Futureverse - A Unifying Parallelization Framework in R for Everyone
STATS/BIODS 352: Topics in Computing for Data Science, Bridging Methodology and Practice, Stanford University, 2023
Introduction
In these lectures, I will cover how to parallelize R code using the Futureverse, which at its core consist of the future package (Bengtsson (2021)). Other packages in the Futureverse build on the future package to provide more powerful features, e.g. future.apply, furrr, and doFuture.

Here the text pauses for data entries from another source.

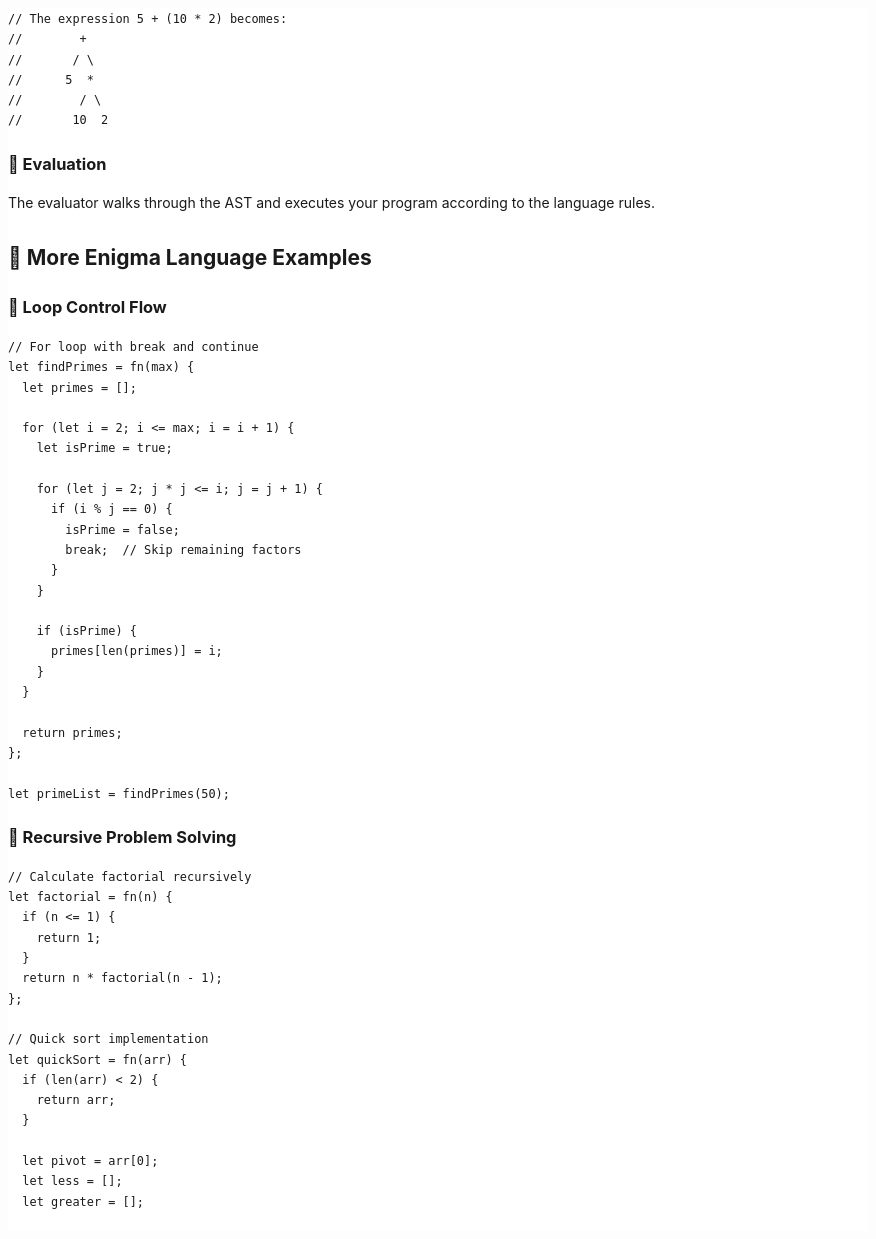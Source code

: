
 ```
// The expression 5 + (10 * 2) becomes:
//        +
//       / \
//      5  *
//        / \
//       10  2
```

### 🔄 Evaluation

The evaluator walks through the AST and executes your program according to the language rules.

## 🌟 More Enigma Language Examples

### 🔁 Loop Control Flow

```
// For loop with break and continue
let findPrimes = fn(max) {
  let primes = [];
  
  for (let i = 2; i <= max; i = i + 1) {
    let isPrime = true;
  
    for (let j = 2; j * j <= i; j = j + 1) {
      if (i % j == 0) {
        isPrime = false;
        break;  // Skip remaining factors
      }
    }
  
    if (isPrime) {
      primes[len(primes)] = i;
    }
  }
  
  return primes;
};

let primeList = findPrimes(50);
```

### 🧮 Recursive Problem Solving

```
// Calculate factorial recursively
let factorial = fn(n) {
  if (n <= 1) {
    return 1;
  }
  return n * factorial(n - 1);
};

// Quick sort implementation
let quickSort = fn(arr) {
  if (len(arr) < 2) {
    return arr;
  }
  
  let pivot = arr[0];
  let less = [];
  let greater = [];
  
```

The Futureverse builds upon, enhances, and unifies established parallelization frameworks in R, e.g. parallel and foreach. You can think of it as a user friendly, unifying wrapper on top of many of the existing more low-level alternatives that each come with their own unique functions and settings. By using Futureverse, there are less things you have to worry about and your code will be less cluttered by special parallelization instructions.
The future package was introduced in 2015, and is now a stable and well established solution for parallelization in R. For example, it is among the top-0.9% most downloaded R packages, and there are hundreds of R packages that use it for their parallelization needs.
Take-home messages of this lecture set
By following these two lectures, you will learn that:
parallelization does not have to be hard
there are things you cannot parallelize
Futureverse simplifies parallelization in R (disclaimer!)
foreach()
is not the same as a for-loopforked parallel processing is neat, but we should use it with great caution
You will also learn:
a bit about the “future” concept for parallel programming
why it is called “futures”
that many programming languages supports futures, e.g. R, Python, Julia, and C++
about common mistakes to avoid
From this, I hope that you will think of parallelization as being less magic, especially if you never used it before.
Disclaimer
I am the creator and lead maintainer of the Futureverse ecosystem. I choose to use it to teach parallelization in R, because I think it is the simplest way to parallelize tasks in R.